Last year, we commissioned an analyst team (The Edison Group) to measure the steps, clicks, and time it took to perform the most common array administrative tasks on several midrange arrays. They wrote a paper about those findings called "TCO White Paper: EMC, NetApp, and HP Midrange Storage Arrays". To be blunt, the paper never really measured TCO and in the end I thought it was the wrong title but it was still a good thing to see the time savings that we get with the EVA versus other arrays.

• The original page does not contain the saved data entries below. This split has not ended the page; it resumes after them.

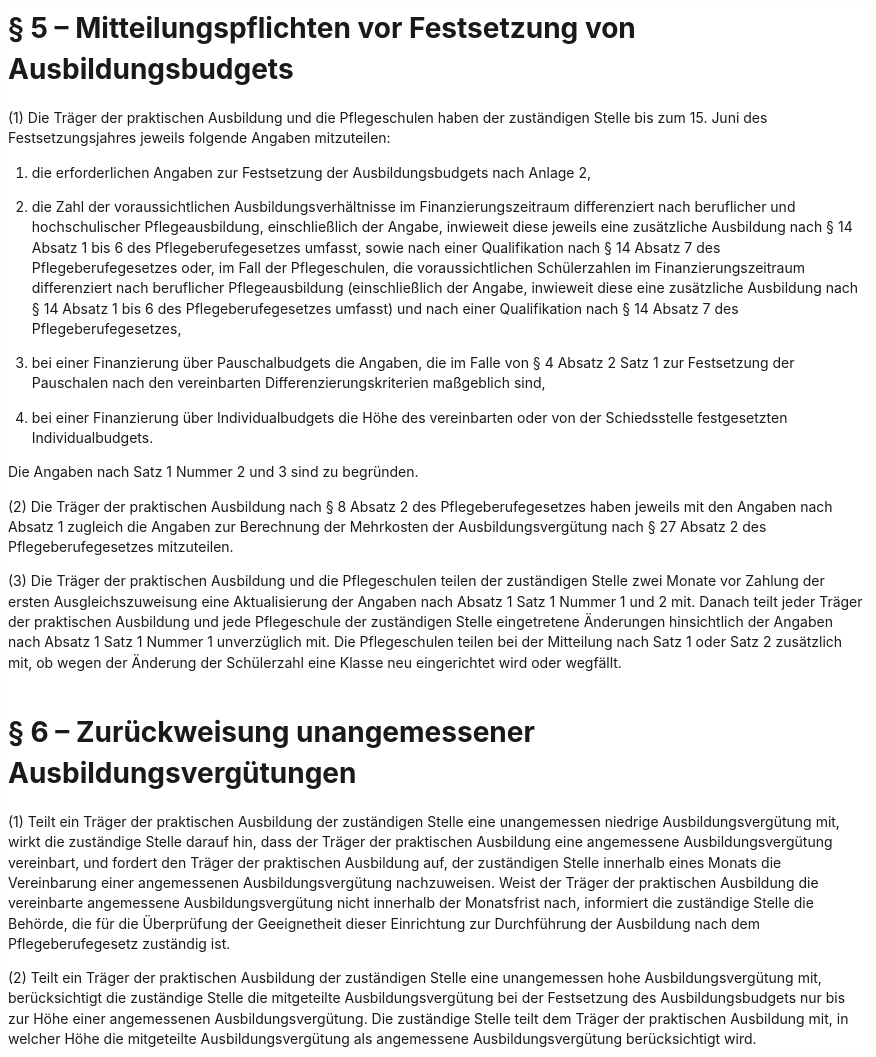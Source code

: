 # § 5 – Mitteilungspflichten vor Festsetzung von Ausbildungsbudgets

(1) Die Träger der praktischen Ausbildung und die Pflegeschulen haben der zuständigen Stelle bis zum 15. Juni des Festsetzungsjahres jeweils folgende Angaben mitzuteilen:

1. die erforderlichen Angaben zur Festsetzung der Ausbildungsbudgets nach Anlage 2,

2. die Zahl der voraussichtlichen Ausbildungsverhältnisse im Finanzierungszeitraum differenziert nach beruflicher und hochschulischer Pflegeausbildung, einschließlich der Angabe, inwieweit diese jeweils eine zusätzliche Ausbildung nach § 14 Absatz 1 bis 6 des Pflegeberufegesetzes umfasst, sowie nach einer Qualifikation nach § 14 Absatz 7 des Pflegeberufegesetzes oder, im Fall der Pflegeschulen, die voraussichtlichen Schülerzahlen im Finanzierungszeitraum differenziert nach beruflicher Pflegeausbildung (einschließlich der Angabe, inwieweit diese eine zusätzliche Ausbildung nach § 14 Absatz 1 bis 6 des Pflegeberufegesetzes umfasst) und nach einer Qualifikation nach § 14 Absatz 7 des Pflegeberufegesetzes,

3. bei einer Finanzierung über Pauschalbudgets die Angaben, die im Falle von § 4 Absatz 2 Satz 1 zur Festsetzung der Pauschalen nach den vereinbarten Differenzierungskriterien maßgeblich sind,

4. bei einer Finanzierung über Individualbudgets die Höhe des vereinbarten oder von der Schiedsstelle festgesetzten Individualbudgets.

Die Angaben nach Satz 1 Nummer 2 und 3 sind zu begründen.

(2) Die Träger der praktischen Ausbildung nach § 8 Absatz 2 des Pflegeberufegesetzes haben jeweils mit den Angaben nach Absatz 1 zugleich die Angaben zur Berechnung der Mehrkosten der Ausbildungsvergütung nach § 27 Absatz 2 des Pflegeberufegesetzes mitzuteilen.

(3) Die Träger der praktischen Ausbildung und die Pflegeschulen teilen der zuständigen Stelle zwei Monate vor Zahlung der ersten Ausgleichszuweisung eine Aktualisierung der Angaben nach Absatz 1 Satz 1 Nummer 1 und 2 mit. Danach teilt jeder Träger der praktischen Ausbildung und jede Pflegeschule der zuständigen Stelle eingetretene Änderungen hinsichtlich der Angaben nach Absatz 1 Satz 1 Nummer 1 unverzüglich mit. Die Pflegeschulen teilen bei der Mitteilung nach Satz 1 oder Satz 2 zusätzlich mit, ob wegen der Änderung der Schülerzahl eine Klasse neu eingerichtet wird oder wegfällt.

# § 6 – Zurückweisung unangemessener Ausbildungsvergütungen

(1) Teilt ein Träger der praktischen Ausbildung der zuständigen Stelle eine unangemessen niedrige Ausbildungsvergütung mit, wirkt die zuständige Stelle darauf hin, dass der Träger der praktischen Ausbildung eine angemessene Ausbildungsvergütung vereinbart, und fordert den Träger der praktischen Ausbildung auf, der zuständigen Stelle innerhalb eines Monats die Vereinbarung einer angemessenen Ausbildungsvergütung nachzuweisen. Weist der Träger der praktischen Ausbildung die vereinbarte angemessene Ausbildungsvergütung nicht innerhalb der Monatsfrist nach, informiert die zuständige Stelle die Behörde, die für die Überprüfung der Geeignetheit dieser Einrichtung zur Durchführung der Ausbildung nach dem Pflegeberufegesetz zuständig ist.

(2) Teilt ein Träger der praktischen Ausbildung der zuständigen Stelle eine unangemessen hohe Ausbildungsvergütung mit, berücksichtigt die zuständige Stelle die mitgeteilte Ausbildungsvergütung bei der Festsetzung des Ausbildungsbudgets nur bis zur Höhe einer angemessenen Ausbildungsvergütung. Die zuständige Stelle teilt dem Träger der praktischen Ausbildung mit, in welcher Höhe die mitgeteilte Ausbildungsvergütung als angemessene Ausbildungsvergütung berücksichtigt wird.
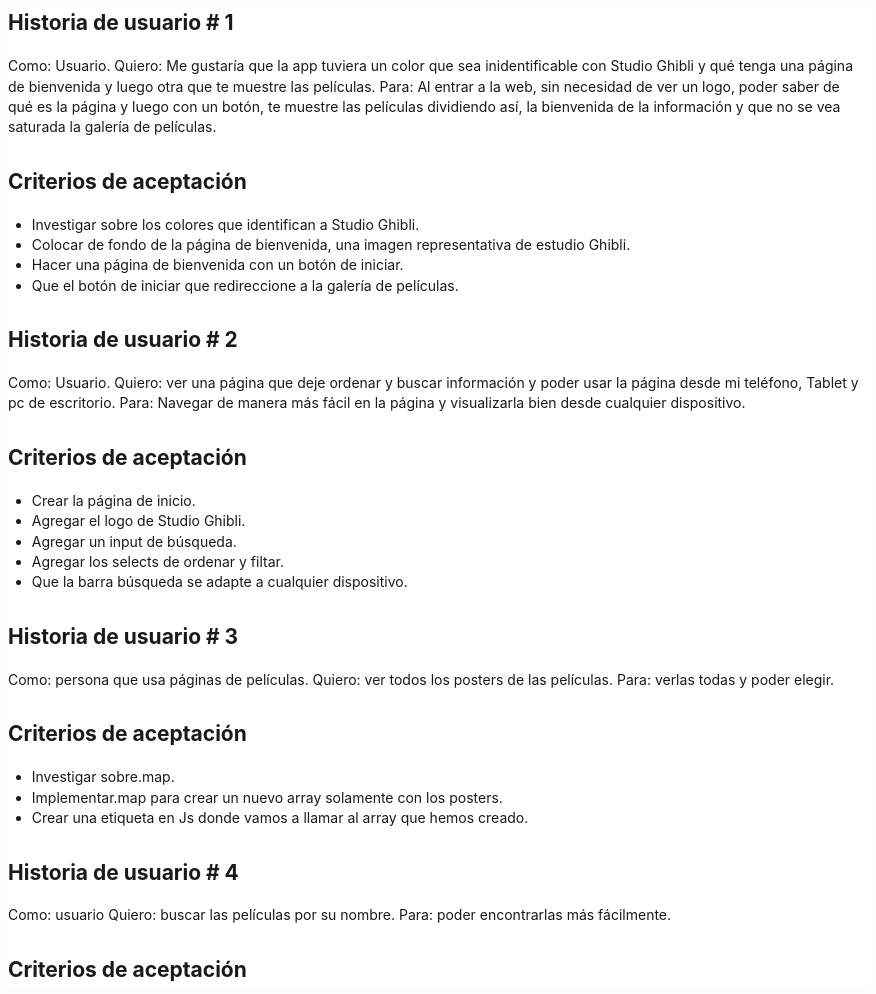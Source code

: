 ## Historia de usuario # 1

Como: Usuario.
Quiero: Me gustaría que la app tuviera un color que sea inidentificable con Studio Ghibli y qué tenga una página de bienvenida y luego otra que te muestre las películas.
Para: Al entrar a la web, sin necesidad de ver un logo, poder saber de qué es la página y luego con un botón, te muestre las películas dividiendo así, la bienvenida de la información y que no se vea saturada la galería de películas.

## Criterios de aceptación

- Investigar sobre los colores que identifican a Studio Ghibli.
- Colocar de fondo de la página de bienvenida, una imagen representativa de estudio Ghibli.
- Hacer una página de bienvenida con un botón de iniciar.
- Que el botón de iniciar que redireccione a la galería de películas.

## Historia de usuario # 2

Como: Usuario.
Quiero: ver una página que deje ordenar y buscar información y poder usar la página desde mi teléfono, Tablet y pc de escritorio.
Para: Navegar de manera más fácil en la página y visualizarla bien desde cualquier dispositivo.

## Criterios de aceptación

- Crear la página de inicio.
- Agregar el logo de Studio Ghibli.
- Agregar un input de búsqueda.
- Agregar los selects de ordenar y filtar.
- Que la barra búsqueda se adapte a cualquier dispositivo.

## Historia de usuario # 3

Como: persona que usa páginas de películas.
Quiero: ver todos los posters de las películas.
Para: verlas todas y poder elegir.
 
 ## Criterios de aceptación 

- Investigar sobre.map.
- Implementar.map para crear un nuevo array solamente con los posters.
- Crear una etiqueta en Js donde vamos a llamar al array que hemos creado.

## Historia de usuario # 4

Como: usuario
Quiero: buscar las películas por su nombre.
Para: poder encontrarlas más fácilmente.

## Criterios de aceptación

As I discussed in my post titled "Must See TV: EVA, EMC, and NetApp Go Head to Head" we brought customers to Houston to run some testing for us. You can find the video in the Must See TV post but there was also a white paper titled "Competitive Testing of Common Administrative Tasks" that gave more details on what happened through that testing. Again, interesting but still didn't give me what I wanted to see - how much can a customer save.
Fast forward to pulling together our announcement for the new EVA6400 and EVA8400. The thought was to do a survey of storage administrators on how they spend their day - meaning how often do they perform these different administrative tasks on their storage arrays. It seemed to me that if we had that data, we could then get to a time or cost savings when managing an EVA. This approach hit paydirt! Because the Edison Group had done the original testing, we turned to them again to survey administrators and calculate the savings. The paper based on this research is called "Comparative Management Cost Survey" Let me briefing summarize the results:
The total workday savings of an organization using an EVA as compared to EMC is 36 percent. When compared to NetApp, the savings are 50 percent. Workday savings is a term Edison uses to describe the value of an employee's daily work averaged over a year.
So when you hear us say the EVA costs up to 50% less to manage than other competitive traditional disk arrays, you know now why we can confidently say that. If you aren't using EVA's today, can you really afford to spend 2X managing the other guys' arrays, especially in today's economy?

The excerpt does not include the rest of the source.